** PROBLEM DESCRIPTION **
Wherever the word "diesem" turns up in a line of the entries, copy that line.

———

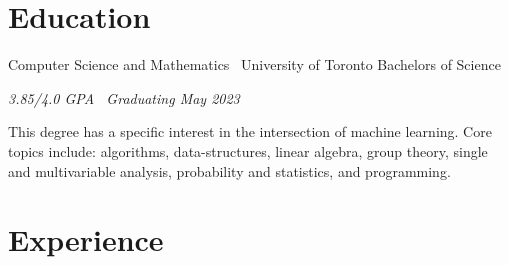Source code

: \documentclass[]{style}
\begin{document}
\section{Education}

\begin{entrylist}


\entry
{Computer Science and Mathematics \ {\normalfont University of Toronto}}
{Bachelors of Science}
{\emph{3.85/4.0 GPA \ Graduating May 2023}
~ \vspace{1mm}

This degree has a specific interest in the intersection of machine learning. Core topics include: algorithms, data-structures, linear algebra, group theory, single and multivariable analysis, probability and statistics, and programming.}


\end{entrylist}


\section{Experience}
\end{document}

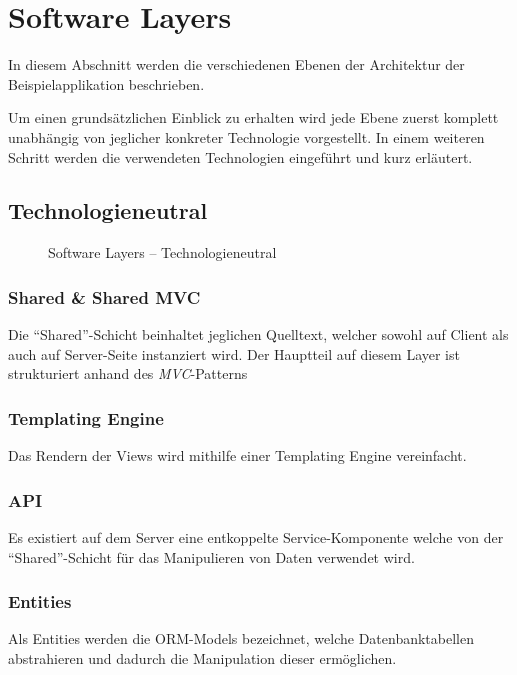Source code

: \section{Software Layers}
\label{sec:sad-layers}

In diesem Abschnitt werden die verschiedenen Ebenen der Architektur der Beispielapplikation beschrieben.

Um einen grundsätzlichen Einblick zu erhalten wird jede Ebene zuerst komplett unabhängig von jeglicher konkreter Technologie vorgestellt. In einem weiteren Schritt werden die verwendeten Technologien eingeführt und kurz erläutert.


\subsection*{Technologieneutral}

\begin{figure}[H]
	\centering{
		
	}

	\caption{Software Layers -- Technologieneutral}
\end{figure}

\subsubsection*{Shared \& Shared MVC}
Die ``Shared''-Schicht beinhaltet jeglichen Quelltext, welcher sowohl auf Client als auch auf Server-Seite instanziert wird. Der Hauptteil auf diesem Layer ist strukturiert anhand des \emph{MVC}-Patterns

\subsubsection*{Templating Engine}
Das Rendern der Views wird mithilfe einer Templating Engine vereinfacht.

\subsubsection*{API}
Es existiert auf dem Server eine entkoppelte Service-Komponente welche von der ``Shared''-Schicht für das Manipulieren von Daten verwendet wird.

\subsubsection*{Entities}
Als Entities werden die \gls{ORM}-Models bezeichnet, welche Datenbanktabellen abstrahieren und dadurch die Manipulation dieser ermöglichen.

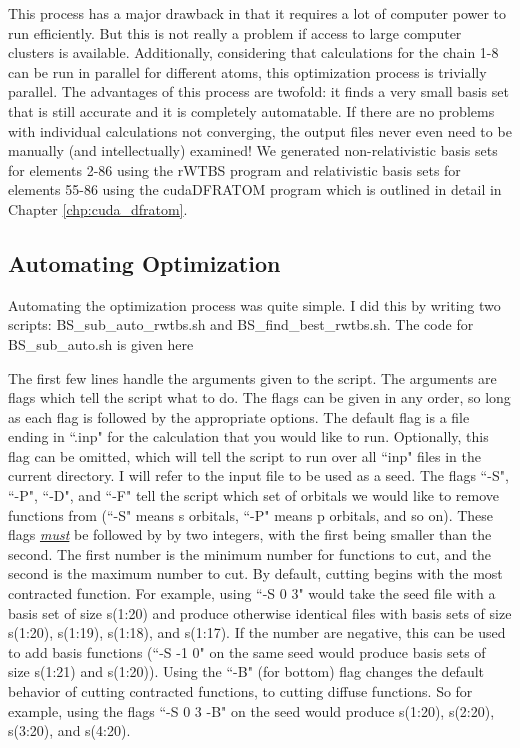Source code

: This process has a major drawback in that it requires a lot of computer power to run efficiently. But this is not really a problem if access to large computer clusters is available. Additionally, considering that calculations for the chain 1-8 can be run in parallel for different atoms, this optimization process is trivially parallel. The advantages of this process are twofold: it finds a very small basis set that is still accurate and it is completely automatable. If there are no problems with individual calculations not converging, the output files never even need to be manually (and intellectually) examined! We generated non-relativistic basis sets for elements 2-86 using the rWTBS program\cite{WTBS, WTBS2, WTBS3, WTBS4, WTBS5, WTBS6} and relativistic basis sets for elements 55-86 using the cudaDFRATOM program which is outlined in detail in Chapter \ref{chp:cuda_dfratom}.

\subsection{Automating Optimization}
Automating the optimization process was quite simple. I did this by writing two scripts: BS\_sub\_auto\_rwtbs.sh and BS\_find\_best\_rwtbs.sh. The code for BS\_sub\_auto.sh is given here



The first few lines handle the arguments given to the script. The arguments are flags which tell the script what to do. The flags can be given in any order, so long as each flag is followed by the appropriate options. The default flag is a file ending in ``.inp" for the calculation that you would like to run. Optionally, this flag can be omitted, which will tell the script to run over all ``inp" files in the current directory. I will refer to the input file to be used as a seed. The flags ``-S", ``-P", ``-D", and ``-F" tell the script which set of orbitals we would like to remove functions from (``-S" means s orbitals, ``-P" means p orbitals, and so on). These flags \textit{\underline{must}} be followed by by two integers, with the first being smaller than the second. The first number is the minimum number for functions to cut, and the second is the maximum number to cut. By default, cutting begins with the most contracted function. For example, using ``-S 0 3" would take the seed file with a basis set of size s(1:20) and produce otherwise identical files with basis sets of size s(1:20), s(1:19), s(1:18), and s(1:17). If the number are negative, this can be used to add basis functions (``-S -1 0" on the same seed would produce basis sets of size s(1:21) and s(1:20)). Using the ``-B" (for bottom) flag changes the default behavior of cutting contracted functions, to cutting diffuse functions. So for example, using the flags ``-S 0 3 -B" on the seed would produce s(1:20), s(2:20), s(3:20), and s(4:20).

———

** WRITTEN ANSWER **
In diesem Abschnitt werden die verschiedenen Ebenen der Architektur der Beispielapplikation beschrieben.
Die ``Shared''-Schicht beinhaltet jeglichen Quelltext, welcher sowohl auf Client als auch auf Server-Seite instanziert wird. Der Hauptteil auf diesem Layer ist strukturiert anhand des \emph{MVC}-Patterns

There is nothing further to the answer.